Yes, I almost forgot. How could I, Mr President when everyone hymns it? Bamba Mass and Suntou Touray are prominent supporters and advocators of the UDP but I am yet to learn of the executive positions in the party. Yes, they are influential and command huge followers but does that make them the spokesperson of UDP? I guess not. As a consequent, their views, opinions and statements albeit may be intended to sell and buy the party new members and supporters remain non-representative of UDP, its leader and executive until otherwise.

 

Similarly, it is also erroneous to claim the party is a Mandinka party. I know people who cannot even speak the language and yet they are members. What does that make their membership?
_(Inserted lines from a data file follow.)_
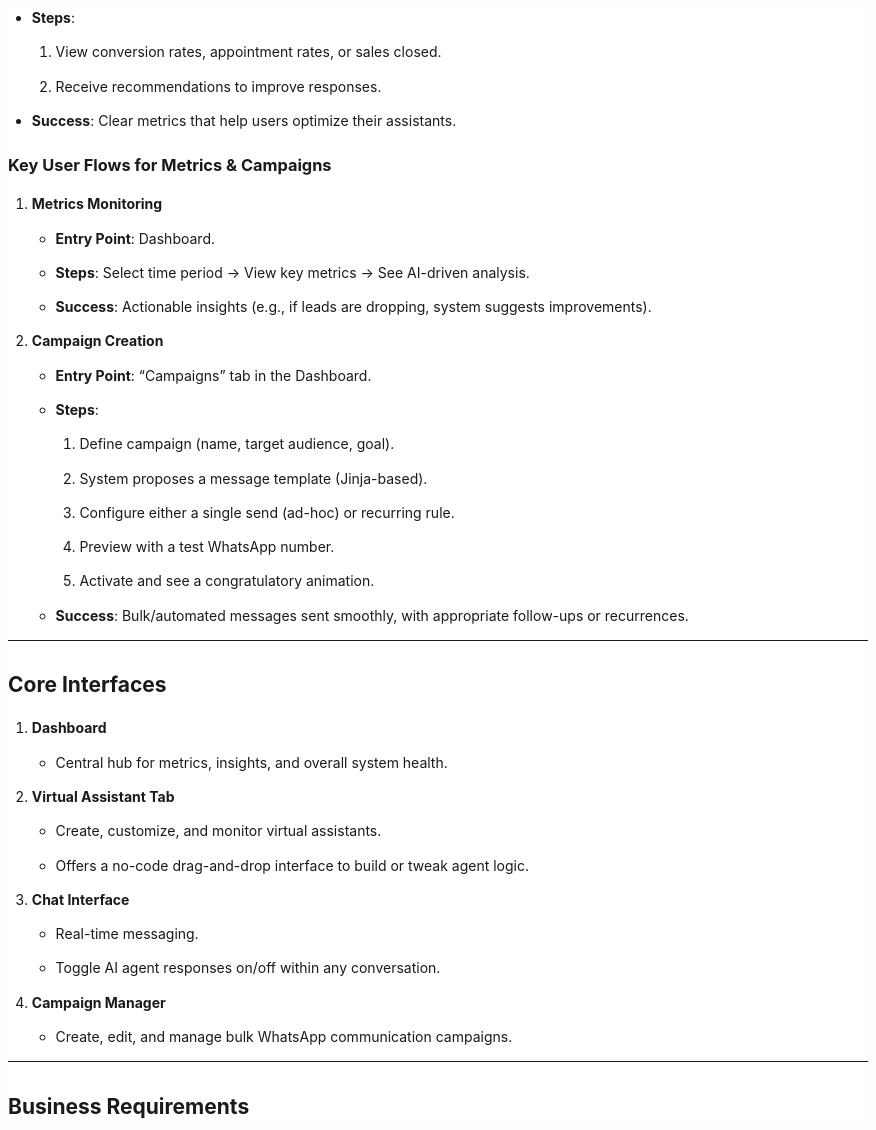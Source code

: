    - **Steps**:

     1. View conversion rates, appointment rates, or sales closed.

     2. Receive recommendations to improve responses.

   - **Success**: Clear metrics that help users optimize their assistants.

### **Key User Flows for Metrics & Campaigns**

1. **Metrics Monitoring**

   - **Entry Point**: Dashboard.

   - **Steps**: Select time period → View key metrics → See AI-driven analysis.

   - **Success**: Actionable insights (e.g., if leads are dropping, system suggests improvements).

2. **Campaign Creation**

   - **Entry Point**: “Campaigns” tab in the Dashboard.

   - **Steps**:

     1. Define campaign (name, target audience, goal).

     2. System proposes a message template (Jinja-based).

     3. Configure either a single send (ad-hoc) or recurring rule.

     4. Preview with a test WhatsApp number.

     5. Activate and see a congratulatory animation.

   - **Success**: Bulk/automated messages sent smoothly, with appropriate follow-ups or recurrences.

----------

## **Core Interfaces**

1. **Dashboard**

   - Central hub for metrics, insights, and overall system health.

2. **Virtual Assistant Tab**

   - Create, customize, and monitor virtual assistants.

   - Offers a no-code drag-and-drop interface to build or tweak agent logic.

3. **Chat Interface**

   - Real-time messaging.

   - Toggle AI agent responses on/off within any conversation.

4. **Campaign Manager**

   - Create, edit, and manage bulk WhatsApp communication campaigns.

----------

## **Business Requirements**
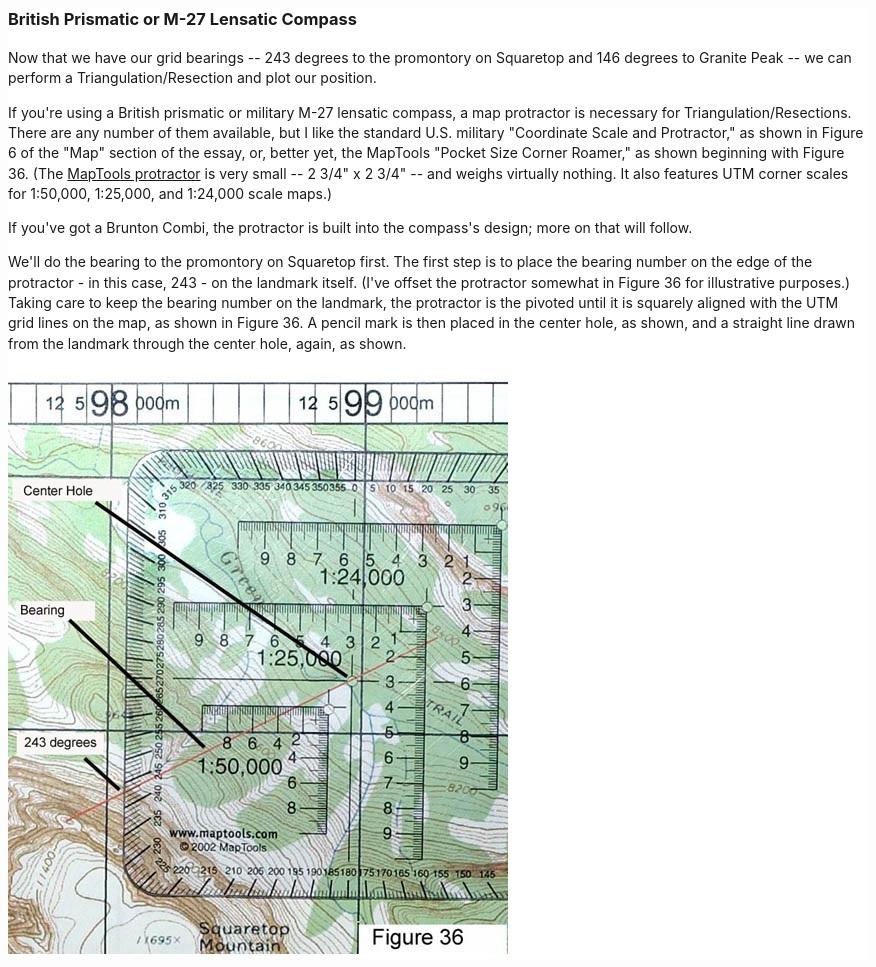 ### British Prismatic or M-27 Lensatic Compass

Now that we have our grid bearings -- 243 degrees to the promontory on Squaretop and 146 degrees to Granite Peak -- we can perform a Triangulation/Resection and plot our position.

If you're using a British prismatic or military M-27 lensatic compass, a map protractor is necessary for Triangulation/Resections. There are any number of them available, but I like the standard U.S. military "Coordinate Scale and Protractor," as shown in Figure 6 of the "Map" section of the essay, or, better yet, the MapTools "Pocket Size Corner Roamer," as shown beginning with Figure 36. (The [MapTools protractor](http://www.maptools.com/products/PocketCorners.html) is very small -- 2 3/4" x 2 3/4" -- and weighs virtually nothing. It also features UTM corner scales for 1:50,000, 1:25,000, and 1:24,000 scale maps.)

If you've got a Brunton Combi, the protractor is built into the compass's design; more on that will follow.

We'll do the bearing to the promontory on Squaretop first. The first step is to place the bearing number on the edge of the protractor - in this case, 243 - on the landmark itself. (I've offset the protractor somewhat in Figure 36 for illustrative purposes.) Taking care to keep the bearing number on the landmark, the protractor is the pivoted until it is squarely aligned with the UTM grid lines on the map, as shown in Figure 36. A pencil mark is then placed in the center hole, as shown, and a straight line drawn from the landmark through the center hole, again, as shown.

![Drawing the Bearing from Squaretop](figures/36.jpg)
It is up to Bamba and Suntou to preserve their hard earned reputation by being mindful of the kind of messages they avail the public. If they are found to be wanton that is their personal beef and not the UDP’s. Similarly, calling Halifa Sallah a dictator and a hater of progress is to accentuate if one stands in a garage, you turn into a car. Very preposterous indeed.

 
Until Monday, Mr President, have a good weekend. Ah less I forget, do not get too cosy on the presidential chair for you may doze off.